| Cathepsin K | |
|---|---|
| Gene | CTSK |
| UniProt | P43235 |
| PDB | 1ATK, 1NL6, 4XDK |
| Mol. Weight | 24.9 kDa |
| Localization | Lysosomes, bone resorption lacunae |
| Family | Papain family cysteine proteases |
| Diseases | Pycnodysostosis, Alzheimer's Disease, Parkinson's Disease |
Cathepsin K is an important component in the neurobiology of neurodegenerative diseases. This page provides detailed information about its structure, function, and role in disease processes.
Cathepsin K is a papain-family cysteine protease predominantly expressed in osteoclasts, where it plays a critical role in bone resorption. It is one of the most potent collagenases known, capable of degrading type I and type II collagen at acidic pH. Beyond its well-established role in bone metabolism, emerging research has implicated Cathepsin K in neurodegenerative diseases, particularly Alzheimer's disease and Parkinson's disease, where it participates in amyloid-beta degradation, lysosomal dysfunction, and neuroinflammation.
Cathepsin K is a 329-amino acid cysteine protease synthesized as a preproenzyme. The mature enzyme consists of:
The crystal structure reveals a classic papain-fold with two distinct domains separated by a active site cleft:[1]
Key structural features include:
Cathepsin K is the major protease responsible for degrading bone matrix collagen during osteoclast-mediated bone resorption:[2]
The enzyme is stored in lysosome-like vesicles within osteoclasts and released into the resorption lacunae, where the acidic environment (pH 4.5-5.5) optimizes its activity.
Cathepsin K has emerged as a significant player in AD pathogenesis:
Cathepsin K can degrade both soluble and fibrillar Aβ, functioning as an alternative to neprilysin and IDE:[3]
In AD brain, cathepsin K localization and activity are altered:[4]
Cathepsin K inhibitors have been explored for AD treatment:
In PD, cathepsin K participates in:
Cathepsin K can cleave α-synuclein, potentially generating aggregation-prone fragments:[5]

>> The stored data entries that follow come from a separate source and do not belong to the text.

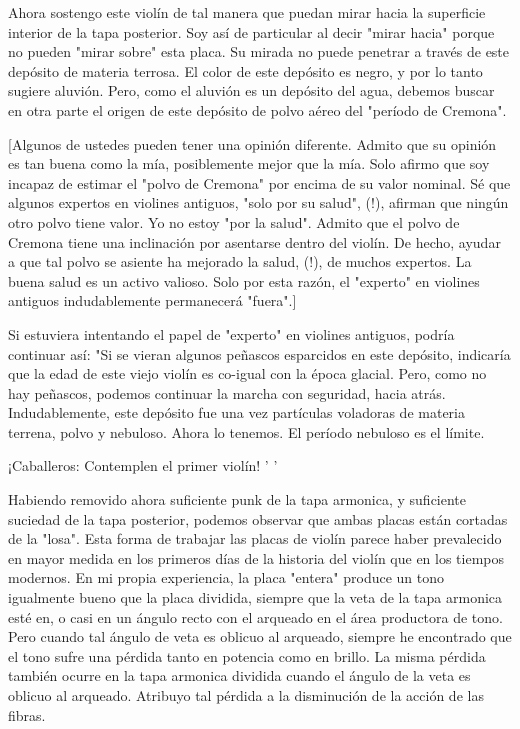 \documentclass[12pt]{book}
\begin{document}
Ahora sostengo este violín de tal manera que puedan mirar hacia la superficie interior de la tapa posterior. Soy así de particular al decir "mirar hacia" porque no pueden "mirar sobre" esta placa. Su mirada no puede penetrar a través de este depósito de materia terrosa. El color de este depósito es negro, y por lo tanto sugiere aluvión. Pero, como el aluvión es un depósito del agua, debemos buscar en otra parte el origen de este depósito de polvo aéreo del "período de Cremona".

[Algunos de ustedes pueden tener una opinión diferente. Admito que su opinión es tan buena como la mía, posiblemente mejor que la mía. Solo afirmo que soy incapaz de estimar el "polvo de Cremona" por encima de su valor nominal. Sé que algunos expertos en violines antiguos, "solo por su salud", (!), afirman que ningún otro polvo tiene valor. Yo no estoy "por la salud". Admito que el polvo de Cremona tiene una inclinación por asentarse dentro del violín. De hecho, ayudar a que tal polvo se asiente ha mejorado la salud, (!), de muchos expertos. La buena salud es un activo valioso. Solo por esta razón, el "experto" en violines antiguos indudablemente permanecerá "fuera".]

Si estuviera intentando el papel de "experto" en violines antiguos, podría continuar así: "Si se vieran algunos peñascos esparcidos en este depósito, indicaría que la edad de este viejo violín es co-igual con la época glacial. Pero, como no hay peñascos, podemos continuar la marcha con seguridad, hacia atrás. Indudablemente, este depósito fue una vez partículas voladoras de materia terrena, polvo y nebuloso. Ahora lo tenemos. El período nebuloso es el límite.

¡Caballeros: Contemplen el primer violín! ' '

Habiendo removido ahora suficiente punk de la tapa armonica, y suficiente suciedad de la tapa posterior, podemos observar que ambas placas están cortadas de la "losa". Esta forma de trabajar las placas de violín parece haber prevalecido en mayor medida en los primeros días de la historia del violín que en los tiempos modernos. En mi propia experiencia, la placa "entera" produce un tono igualmente bueno que la placa dividida, siempre que la veta de la tapa armonica esté en, o casi en un ángulo recto con el arqueado en el área productora de tono. Pero cuando tal ángulo de veta es oblicuo al arqueado, siempre he encontrado que el tono sufre una pérdida tanto en potencia como en brillo. La misma pérdida también ocurre en la tapa armonica dividida cuando el ángulo de la veta es oblicuo al arqueado. Atribuyo tal pérdida a la disminución de la acción de las fibras.
\end{document}
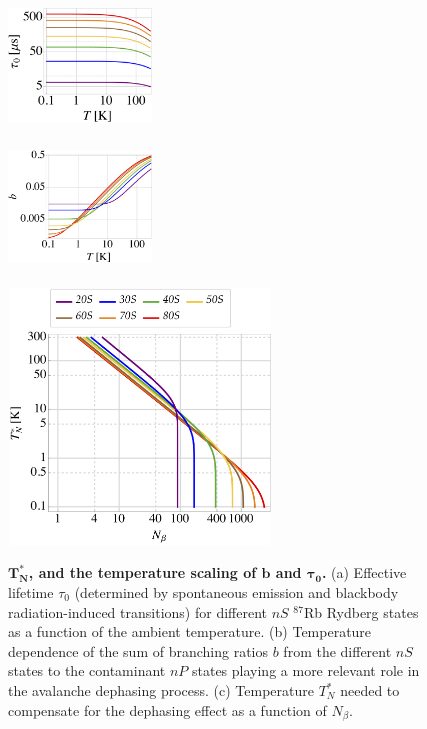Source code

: \documentclass[10pt,twocolumn]{article}
\begin{document}
\begin{figure}[]
\begin{minipage}[c][4.5cm][t]{.24\textwidth}
  \vspace*{\fill}
  \centering
  \includegraphics[width=3.8cm,height=3.2cm]{tauloglog.png}
  \subcaption{}
  \label{fig:cthcal1_4}
\end{minipage}%
\begin{minipage}[c][4.5cm][t]{.24\textwidth}
  \vspace*{\fill}
  \centering
  \includegraphics[width=3.8cm,height=3.3cm]{bloglog.png}
  \subcaption{}
  \label{fig:cthcal2_4}
\end{minipage}%
\vspace*{1.9cm}
\begin{minipage}[c][6cm][b]{.46\textwidth}
  \centering
  \includegraphics[width=7.0cm,height=6.8cm]{TvsNbloglog.png}
  \subcaption{}
  \label{fig:cthcal3_4}
\end{minipage}
\caption{\textbf{$\bm{T^*_N}$, and the temperature  scaling of $\bm{b}$ and $\bm{\tau_0}$.} (a) Effective lifetime $\tau_0$ (determined by spontaneous emission and blackbody radiation-induced transitions) for different $nS$ $^{87}$Rb Rydberg states as a function of the ambient temperature. (b) Temperature dependence of the sum of branching ratios $b$ from the different $nS$ states to the contaminant $nP$ states playing a more relevant role in the avalanche dephasing process. (c)  Temperature $T^*_N$ needed to compensate for the dephasing effect as a function of $N_{\beta}$.}\label{fig:cthcal_4}
\end{figure}
\end{document}
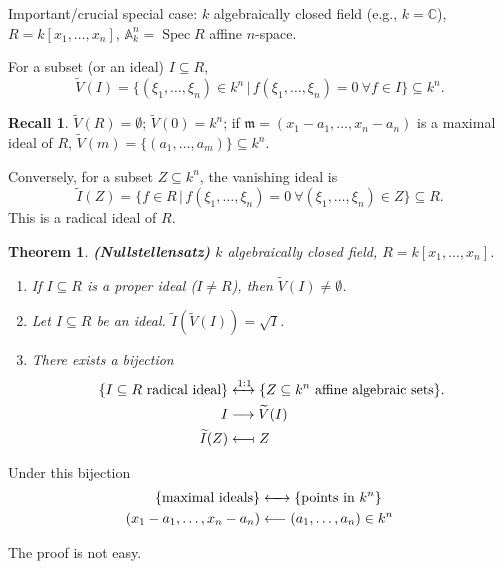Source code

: \documentclass[12pt]{article}
\DeclareMathOperator{\Spec}{Spec}
\newtheorem*{theorem}{Theorem}
\theoremstyle{definition}
\newtheorem*{recall}{Recall}
\theoremstyle{remark}
\begin{document}
Important/crucial special case: $k$ algebraically closed field (e.g., $k=\mathbb{C}$), $R=k[x_1,\ldots,x_n]$, $\mathbb{A}_k^n=\Spec R$ affine $n$-space.

For a subset (or an ideal) $I\subseteq R$,
\[\widetilde{V}(I)=\big\{(\xi_1,\ldots,\xi_n)\in k^n\,\big|\,f(\xi_1,\ldots,\xi_n)=0\ \forall f\in I\big\}\subseteq k^n.\]

\begin{recall}
$\widetilde{V}(R)=\emptyset$; $\widetilde{V}(0)=k^n$; if $\mathfrak{m}=(x_1-a_1,\ldots,x_n-a_n)$ is a maximal ideal of $R$, $\widetilde{V}(m)=\{(a_1,\ldots,a_m)\}\subseteq k^n$.
\end{recall}

Conversely, for a subset $Z\subseteq k^n$, the vanishing ideal is
\[\widetilde{I}(Z)=\big\{f\in R\,\big|\,f(\xi_1,\ldots,\xi_n)=0\ \forall(\xi_1,\ldots,\xi_n)\in Z\big\}\subseteq R.\]
This is a radical ideal of $R$.

\begin{theorem}
\emph{\textbf{(Nullstellensatz)}} $k$ algebraically closed field, $R=k[x_1,\ldots,x_n]$.

\begin{enumerate}[label=\arabic*)]
\item If $I\subseteq R$ is a proper ideal ($I\neq R$), then $\widetilde{V}(I)\neq\emptyset$.

\item Let $I\subseteq R$ be an ideal. $\widetilde{I}(\widetilde{V}(I))=\sqrt{I}$.

\item There exists a bijection
\begin{align*}
\{I\subseteq R\text{ radical ideal}\}&\xleftrightarrow{1:1}\{Z\subseteq k^n\text{ affine algebraic sets}\}.\\
I&\longrightarrow\widetilde{V}(I)\\
\widetilde{I}(Z)&\longleftarrow\!\shortmid Z
\end{align*}
\end{enumerate}
\end{theorem}

Under this bijection
\begin{align*}
\{\text{maximal ideals}\}&\xleftrightarrow{\hspace{4.4mm}}\{\text{points in }k^n\}\\
(x_1-a_1,\ldots,x_n-a_n)&\longleftarrow(a_1,\ldots,a_n)\in k^n
\end{align*}

The proof is not easy.
\end{document}
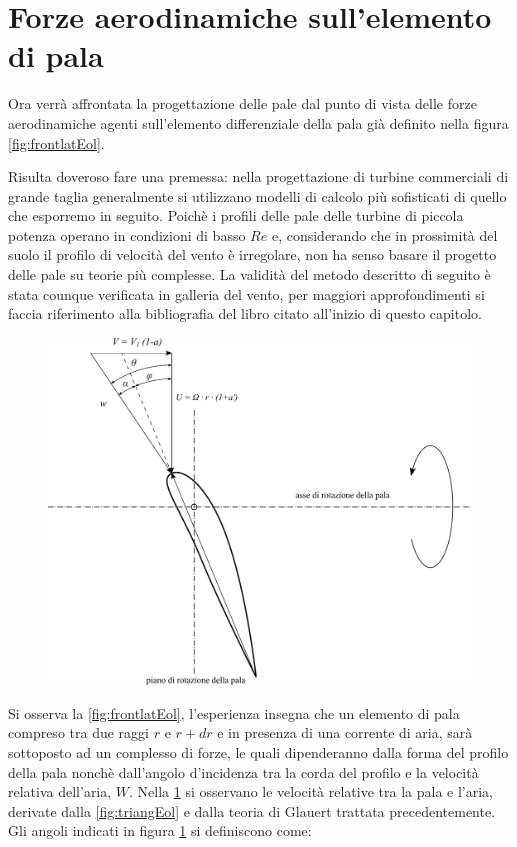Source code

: \section{Forze aerodinamiche sull'elemento di pala}
Ora verrà affrontata la progettazione delle pale dal punto di vista delle forze aerodinamiche agenti sull'elemento differenziale della pala già definito nella figura \ref{fig:frontlatEol}. 

Risulta doveroso fare una premessa: nella progettazione di turbine commerciali di grande taglia generalmente si utilizzano modelli di calcolo più sofisticati di quello che esporremo in seguito. 
Poichè i profili delle pale delle turbine di piccola potenza operano in condizioni di basso $Re$ e, considerando che in prossimità del suolo il profilo di velocità del vento è irregolare, non ha senso basare il progetto delle pale su teorie più complesse. 
La validità del metodo descritto di seguito è stata counque verificata in galleria del vento, per maggiori approfondimenti si faccia riferimento alla bibliografia del libro citato all'inizio di questo capitolo. 
\begin{figure}[h!]
\centering
  \includegraphics[width=.7\textwidth]{fig/triangEol2.pdf}
\caption{}
\label{fig:triangEol2}
\end{figure}
Si osserva la \ref{fig:frontlatEol}, l'esperienza insegna che un elemento di pala compreso tra due raggi $r$ e $r+dr$ e in presenza di una corrente di aria, sarà sottoposto ad un complesso di forze, le quali dipenderanno dalla forma del profilo della pala nonchè dall'angolo d'incidenza tra la corda del profilo e la velocità relativa dell'aria, $W$. 
Nella \ref{fig:triangEol2} si osservano le velocità relative tra la pala e l'aria, derivate dalla \ref{fig:triangEol} e dalla teoria di Glauert trattata precedentemente. 
Gli angoli indicati in figura \ref{fig:triangEol2} si definiscono come:\\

Cathepsin K expression in substantia nigra:
Several pharmacological approaches have been investigated:
| Drug | Status | Indication | Notes |
|---|---|---|---|
| Odanacatib | Discontinued | Osteoporosis | Showed promise in AD models |
| Balicatib | Discontinued | Osteoporosis | Did not cross BBB |
| MIV-247 | Preclinical | Multiple | Brain-penetrant analog |
The study of Cathepsin K has evolved significantly over the past decades. Research in this area has revealed important insights into the underlying mechanisms of neurodegeneration and continues to drive therapeutic development.
Historical context and key discoveries in this field have shaped our current understanding and will continue to guide future research directions.